§ **WORK TO BE COMPLETED**
Once the images are set aside, output the listing exactly as it stands.

[Start of section]

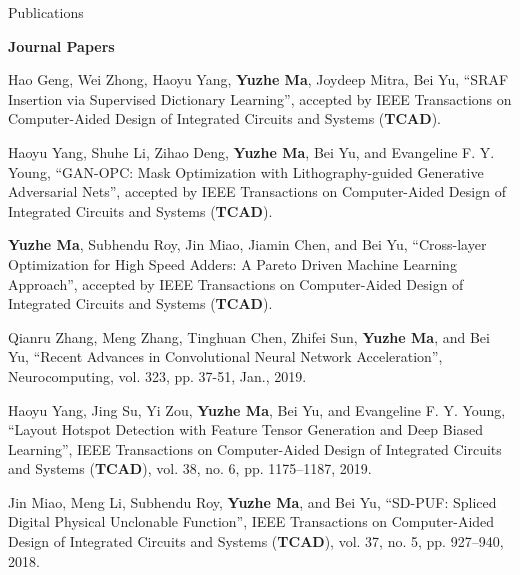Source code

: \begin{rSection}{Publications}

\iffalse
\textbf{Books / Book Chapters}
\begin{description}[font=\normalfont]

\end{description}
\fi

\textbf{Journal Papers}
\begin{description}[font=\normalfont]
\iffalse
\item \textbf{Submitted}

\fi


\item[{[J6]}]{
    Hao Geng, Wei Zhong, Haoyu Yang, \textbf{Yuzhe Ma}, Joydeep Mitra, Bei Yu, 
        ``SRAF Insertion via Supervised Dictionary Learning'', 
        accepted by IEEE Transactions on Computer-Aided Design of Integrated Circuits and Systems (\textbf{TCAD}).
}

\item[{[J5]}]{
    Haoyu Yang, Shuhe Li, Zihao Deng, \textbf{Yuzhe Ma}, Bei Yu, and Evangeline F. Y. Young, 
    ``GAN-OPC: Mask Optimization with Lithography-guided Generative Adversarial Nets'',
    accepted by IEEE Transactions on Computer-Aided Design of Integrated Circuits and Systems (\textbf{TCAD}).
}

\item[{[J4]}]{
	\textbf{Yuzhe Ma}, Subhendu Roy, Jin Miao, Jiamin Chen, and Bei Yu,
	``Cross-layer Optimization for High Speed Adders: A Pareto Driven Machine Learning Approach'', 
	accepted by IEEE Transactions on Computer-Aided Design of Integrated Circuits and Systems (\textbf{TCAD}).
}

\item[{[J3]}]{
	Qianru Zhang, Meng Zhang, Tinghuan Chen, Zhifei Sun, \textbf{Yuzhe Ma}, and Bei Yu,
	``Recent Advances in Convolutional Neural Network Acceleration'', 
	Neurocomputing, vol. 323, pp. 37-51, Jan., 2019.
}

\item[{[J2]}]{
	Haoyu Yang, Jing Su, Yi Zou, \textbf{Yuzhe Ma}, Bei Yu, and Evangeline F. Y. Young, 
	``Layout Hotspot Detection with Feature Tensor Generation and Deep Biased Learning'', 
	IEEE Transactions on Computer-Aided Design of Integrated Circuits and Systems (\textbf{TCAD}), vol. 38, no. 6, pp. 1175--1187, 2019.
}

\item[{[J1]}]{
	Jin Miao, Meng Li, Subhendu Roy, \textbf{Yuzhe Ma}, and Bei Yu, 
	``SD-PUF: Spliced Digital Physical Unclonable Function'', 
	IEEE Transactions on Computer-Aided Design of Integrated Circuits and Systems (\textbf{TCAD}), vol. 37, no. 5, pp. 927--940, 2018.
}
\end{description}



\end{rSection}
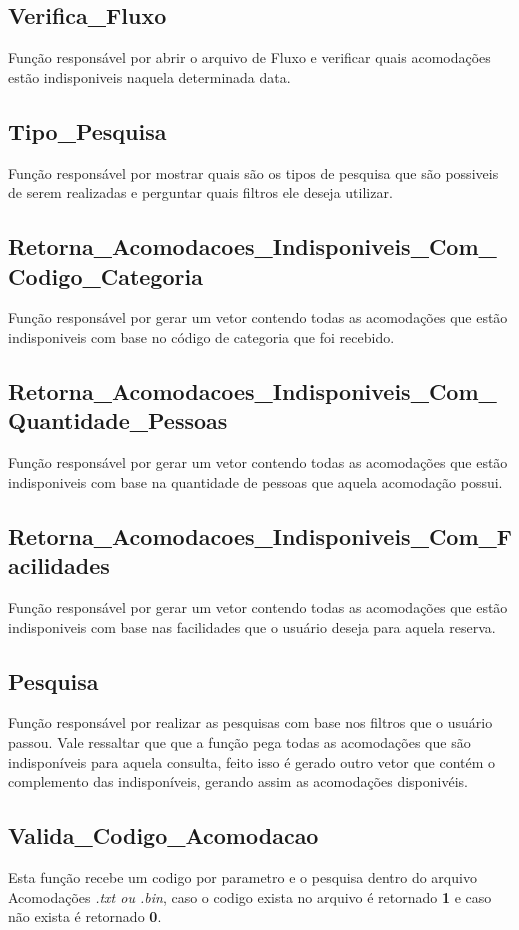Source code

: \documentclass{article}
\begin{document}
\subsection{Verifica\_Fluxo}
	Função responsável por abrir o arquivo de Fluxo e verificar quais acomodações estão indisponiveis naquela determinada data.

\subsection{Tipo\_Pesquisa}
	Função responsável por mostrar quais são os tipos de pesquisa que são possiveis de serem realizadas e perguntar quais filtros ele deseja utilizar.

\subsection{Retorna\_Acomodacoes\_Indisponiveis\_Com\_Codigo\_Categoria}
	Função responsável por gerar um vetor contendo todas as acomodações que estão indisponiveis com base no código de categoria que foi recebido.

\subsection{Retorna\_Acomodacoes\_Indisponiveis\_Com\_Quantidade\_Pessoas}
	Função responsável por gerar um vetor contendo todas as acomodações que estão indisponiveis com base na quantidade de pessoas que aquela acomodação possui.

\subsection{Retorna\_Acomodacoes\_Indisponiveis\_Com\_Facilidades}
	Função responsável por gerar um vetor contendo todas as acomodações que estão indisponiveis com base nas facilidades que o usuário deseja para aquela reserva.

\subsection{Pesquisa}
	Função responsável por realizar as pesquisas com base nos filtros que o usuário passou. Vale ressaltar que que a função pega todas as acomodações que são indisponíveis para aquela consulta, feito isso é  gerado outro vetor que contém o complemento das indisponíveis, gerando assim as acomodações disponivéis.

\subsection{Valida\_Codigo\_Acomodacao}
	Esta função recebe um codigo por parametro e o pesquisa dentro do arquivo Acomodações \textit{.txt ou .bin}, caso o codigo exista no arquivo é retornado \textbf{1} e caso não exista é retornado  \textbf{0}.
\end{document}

[End of section]

§ **RESPONSE**
Source code

: \begin{rSection}{Publications}

\iffalse
\textbf{Books / Book Chapters}
\begin{description}[font=\normalfont]

\end{description}
\fi

\textbf{Journal Papers}
\begin{description}[font=\normalfont]
\iffalse
\item \textbf{Submitted}

\fi


\item[{[J6]}]{
    Hao Geng, Wei Zhong, Haoyu Yang, \textbf{Yuzhe Ma}, Joydeep Mitra, Bei Yu, 
        ``SRAF Insertion via Supervised Dictionary Learning'', 
        accepted by IEEE Transactions on Computer-Aided Design of Integrated Circuits and Systems (\textbf{TCAD}).
}

\item[{[J5]}]{
    Haoyu Yang, Shuhe Li, Zihao Deng, \textbf{Yuzhe Ma}, Bei Yu, and Evangeline F. Y. Young, 
    ``GAN-OPC: Mask Optimization with Lithography-guided Generative Adversarial Nets'',
    accepted by IEEE Transactions on Computer-Aided Design of Integrated Circuits and Systems (\textbf{TCAD}).
}

\item[{[J4]}]{
	\textbf{Yuzhe Ma}, Subhendu Roy, Jin Miao, Jiamin Chen, and Bei Yu,
	``Cross-layer Optimization for High Speed Adders: A Pareto Driven Machine Learning Approach'', 
	accepted by IEEE Transactions on Computer-Aided Design of Integrated Circuits and Systems (\textbf{TCAD}).
}

\item[{[J3]}]{
	Qianru Zhang, Meng Zhang, Tinghuan Chen, Zhifei Sun, \textbf{Yuzhe Ma}, and Bei Yu,
	``Recent Advances in Convolutional Neural Network Acceleration'', 
	Neurocomputing, vol. 323, pp. 37-51, Jan., 2019.
}

\item[{[J2]}]{
	Haoyu Yang, Jing Su, Yi Zou, \textbf{Yuzhe Ma}, Bei Yu, and Evangeline F. Y. Young, 
	``Layout Hotspot Detection with Feature Tensor Generation and Deep Biased Learning'', 
	IEEE Transactions on Computer-Aided Design of Integrated Circuits and Systems (\textbf{TCAD}), vol. 38, no. 6, pp. 1175--1187, 2019.
}

\item[{[J1]}]{
	Jin Miao, Meng Li, Subhendu Roy, \textbf{Yuzhe Ma}, and Bei Yu, 
	``SD-PUF: Spliced Digital Physical Unclonable Function'', 
	IEEE Transactions on Computer-Aided Design of Integrated Circuits and Systems (\textbf{TCAD}), vol. 37, no. 5, pp. 927--940, 2018.
}
\end{description}



\end{rSection}
Source code

: \documentclass{article}
\begin{document}
\subsection{Verifica\_Fluxo}
	Função responsável por abrir o arquivo de Fluxo e verificar quais acomodações estão indisponiveis naquela determinada data.

\subsection{Tipo\_Pesquisa}
	Função responsável por mostrar quais são os tipos de pesquisa que são possiveis de serem realizadas e perguntar quais filtros ele deseja utilizar.

\subsection{Retorna\_Acomodacoes\_Indisponiveis\_Com\_Codigo\_Categoria}
	Função responsável por gerar um vetor contendo todas as acomodações que estão indisponiveis com base no código de categoria que foi recebido.

\subsection{Retorna\_Acomodacoes\_Indisponiveis\_Com\_Quantidade\_Pessoas}
	Função responsável por gerar um vetor contendo todas as acomodações que estão indisponiveis com base na quantidade de pessoas que aquela acomodação possui.

\subsection{Retorna\_Acomodacoes\_Indisponiveis\_Com\_Facilidades}
	Função responsável por gerar um vetor contendo todas as acomodações que estão indisponiveis com base nas facilidades que o usuário deseja para aquela reserva.

\subsection{Pesquisa}
	Função responsável por realizar as pesquisas com base nos filtros que o usuário passou. Vale ressaltar que que a função pega todas as acomodações que são indisponíveis para aquela consulta, feito isso é  gerado outro vetor que contém o complemento das indisponíveis, gerando assim as acomodações disponivéis.

\subsection{Valida\_Codigo\_Acomodacao}
	Esta função recebe um codigo por parametro e o pesquisa dentro do arquivo Acomodações \textit{.txt ou .bin}, caso o codigo exista no arquivo é retornado \textbf{1} e caso não exista é retornado  \textbf{0}.
\end{document}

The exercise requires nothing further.